Task description: Copy each entry below without any change.

(Excerpts from a dataset)
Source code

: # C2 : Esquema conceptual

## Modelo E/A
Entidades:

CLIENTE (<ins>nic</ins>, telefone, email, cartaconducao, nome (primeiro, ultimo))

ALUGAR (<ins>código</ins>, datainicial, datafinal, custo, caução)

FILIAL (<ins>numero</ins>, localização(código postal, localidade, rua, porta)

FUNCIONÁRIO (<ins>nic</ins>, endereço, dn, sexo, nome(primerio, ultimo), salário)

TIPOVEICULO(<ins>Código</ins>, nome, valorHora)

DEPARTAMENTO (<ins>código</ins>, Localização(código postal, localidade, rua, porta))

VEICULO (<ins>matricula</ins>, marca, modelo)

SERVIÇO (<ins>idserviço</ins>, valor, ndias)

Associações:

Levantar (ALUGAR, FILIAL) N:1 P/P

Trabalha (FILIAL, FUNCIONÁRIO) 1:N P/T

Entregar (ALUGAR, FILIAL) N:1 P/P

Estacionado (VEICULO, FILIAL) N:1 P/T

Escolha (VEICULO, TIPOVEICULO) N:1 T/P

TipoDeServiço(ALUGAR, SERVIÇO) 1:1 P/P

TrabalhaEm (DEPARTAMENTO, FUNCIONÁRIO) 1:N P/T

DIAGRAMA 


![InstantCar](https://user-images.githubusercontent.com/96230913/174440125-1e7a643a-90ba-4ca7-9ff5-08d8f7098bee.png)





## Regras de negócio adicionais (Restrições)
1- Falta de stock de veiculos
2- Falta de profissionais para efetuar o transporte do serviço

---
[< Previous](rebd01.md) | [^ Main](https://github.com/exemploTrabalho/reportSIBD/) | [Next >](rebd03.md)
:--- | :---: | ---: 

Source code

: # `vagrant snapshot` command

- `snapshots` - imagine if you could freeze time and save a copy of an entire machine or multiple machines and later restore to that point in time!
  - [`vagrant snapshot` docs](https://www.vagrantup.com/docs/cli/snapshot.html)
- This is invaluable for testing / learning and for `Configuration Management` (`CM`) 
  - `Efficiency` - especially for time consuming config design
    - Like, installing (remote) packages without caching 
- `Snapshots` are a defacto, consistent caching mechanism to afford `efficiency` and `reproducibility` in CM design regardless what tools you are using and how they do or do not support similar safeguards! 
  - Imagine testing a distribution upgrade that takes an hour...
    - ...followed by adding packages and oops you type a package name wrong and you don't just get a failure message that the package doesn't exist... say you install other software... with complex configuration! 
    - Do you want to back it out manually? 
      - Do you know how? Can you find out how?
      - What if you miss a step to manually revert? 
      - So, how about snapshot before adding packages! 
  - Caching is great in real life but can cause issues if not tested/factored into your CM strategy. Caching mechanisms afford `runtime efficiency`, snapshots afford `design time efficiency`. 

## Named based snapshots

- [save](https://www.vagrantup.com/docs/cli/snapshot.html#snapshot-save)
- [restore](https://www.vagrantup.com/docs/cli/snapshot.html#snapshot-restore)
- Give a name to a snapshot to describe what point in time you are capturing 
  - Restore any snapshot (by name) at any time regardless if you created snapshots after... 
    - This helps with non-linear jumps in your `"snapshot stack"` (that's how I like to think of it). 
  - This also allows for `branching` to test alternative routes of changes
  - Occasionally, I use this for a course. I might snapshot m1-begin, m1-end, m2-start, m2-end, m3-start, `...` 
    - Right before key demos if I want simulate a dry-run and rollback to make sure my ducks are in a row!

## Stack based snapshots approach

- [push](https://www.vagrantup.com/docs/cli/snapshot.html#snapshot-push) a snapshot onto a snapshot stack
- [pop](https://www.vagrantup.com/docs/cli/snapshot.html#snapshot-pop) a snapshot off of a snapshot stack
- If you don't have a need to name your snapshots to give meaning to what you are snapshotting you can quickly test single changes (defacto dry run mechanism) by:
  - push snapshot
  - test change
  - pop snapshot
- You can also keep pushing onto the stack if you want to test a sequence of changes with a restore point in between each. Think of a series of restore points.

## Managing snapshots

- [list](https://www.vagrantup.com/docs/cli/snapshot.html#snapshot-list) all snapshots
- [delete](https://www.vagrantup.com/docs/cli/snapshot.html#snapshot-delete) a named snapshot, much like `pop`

Result of this exercise:
Source code

: # C2 : Esquema conceptual

## Modelo E/A
Entidades:

CLIENTE (<ins>nic</ins>, telefone, email, cartaconducao, nome (primeiro, ultimo))

ALUGAR (<ins>código</ins>, datainicial, datafinal, custo, caução)

FILIAL (<ins>numero</ins>, localização(código postal, localidade, rua, porta)

FUNCIONÁRIO (<ins>nic</ins>, endereço, dn, sexo, nome(primerio, ultimo), salário)

TIPOVEICULO(<ins>Código</ins>, nome, valorHora)

DEPARTAMENTO (<ins>código</ins>, Localização(código postal, localidade, rua, porta))

VEICULO (<ins>matricula</ins>, marca, modelo)

SERVIÇO (<ins>idserviço</ins>, valor, ndias)

Associações:

Levantar (ALUGAR, FILIAL) N:1 P/P

Trabalha (FILIAL, FUNCIONÁRIO) 1:N P/T

Entregar (ALUGAR, FILIAL) N:1 P/P

Estacionado (VEICULO, FILIAL) N:1 P/T

Escolha (VEICULO, TIPOVEICULO) N:1 T/P

TipoDeServiço(ALUGAR, SERVIÇO) 1:1 P/P

TrabalhaEm (DEPARTAMENTO, FUNCIONÁRIO) 1:N P/T

DIAGRAMA 


![InstantCar](https://user-images.githubusercontent.com/96230913/174440125-1e7a643a-90ba-4ca7-9ff5-08d8f7098bee.png)





## Regras de negócio adicionais (Restrições)
1- Falta de stock de veiculos
2- Falta de profissionais para efetuar o transporte do serviço

---
[< Previous](rebd01.md) | [^ Main](https://github.com/exemploTrabalho/reportSIBD/) | [Next >](rebd03.md)
:--- | :---: | ---: 

Source code

: # `vagrant snapshot` command

- `snapshots` - imagine if you could freeze time and save a copy of an entire machine or multiple machines and later restore to that point in time!
  - [`vagrant snapshot` docs](https://www.vagrantup.com/docs/cli/snapshot.html)
- This is invaluable for testing / learning and for `Configuration Management` (`CM`) 
  - `Efficiency` - especially for time consuming config design
    - Like, installing (remote) packages without caching 
- `Snapshots` are a defacto, consistent caching mechanism to afford `efficiency` and `reproducibility` in CM design regardless what tools you are using and how they do or do not support similar safeguards! 
  - Imagine testing a distribution upgrade that takes an hour...
    - ...followed by adding packages and oops you type a package name wrong and you don't just get a failure message that the package doesn't exist... say you install other software... with complex configuration! 
    - Do you want to back it out manually? 
      - Do you know how? Can you find out how?
      - What if you miss a step to manually revert? 
      - So, how about snapshot before adding packages! 
  - Caching is great in real life but can cause issues if not tested/factored into your CM strategy. Caching mechanisms afford `runtime efficiency`, snapshots afford `design time efficiency`. 

## Named based snapshots

- [save](https://www.vagrantup.com/docs/cli/snapshot.html#snapshot-save)
- [restore](https://www.vagrantup.com/docs/cli/snapshot.html#snapshot-restore)
- Give a name to a snapshot to describe what point in time you are capturing 
  - Restore any snapshot (by name) at any time regardless if you created snapshots after... 
    - This helps with non-linear jumps in your `"snapshot stack"` (that's how I like to think of it). 
  - This also allows for `branching` to test alternative routes of changes
  - Occasionally, I use this for a course. I might snapshot m1-begin, m1-end, m2-start, m2-end, m3-start, `...` 
    - Right before key demos if I want simulate a dry-run and rollback to make sure my ducks are in a row!

## Stack based snapshots approach

- [push](https://www.vagrantup.com/docs/cli/snapshot.html#snapshot-push) a snapshot onto a snapshot stack
- [pop](https://www.vagrantup.com/docs/cli/snapshot.html#snapshot-pop) a snapshot off of a snapshot stack
- If you don't have a need to name your snapshots to give meaning to what you are snapshotting you can quickly test single changes (defacto dry run mechanism) by:
  - push snapshot
  - test change
  - pop snapshot
- You can also keep pushing onto the stack if you want to test a sequence of changes with a restore point in between each. Think of a series of restore points.

## Managing snapshots

- [list](https://www.vagrantup.com/docs/cli/snapshot.html#snapshot-list) all snapshots
- [delete](https://www.vagrantup.com/docs/cli/snapshot.html#snapshot-delete) a named snapshot, much like `pop`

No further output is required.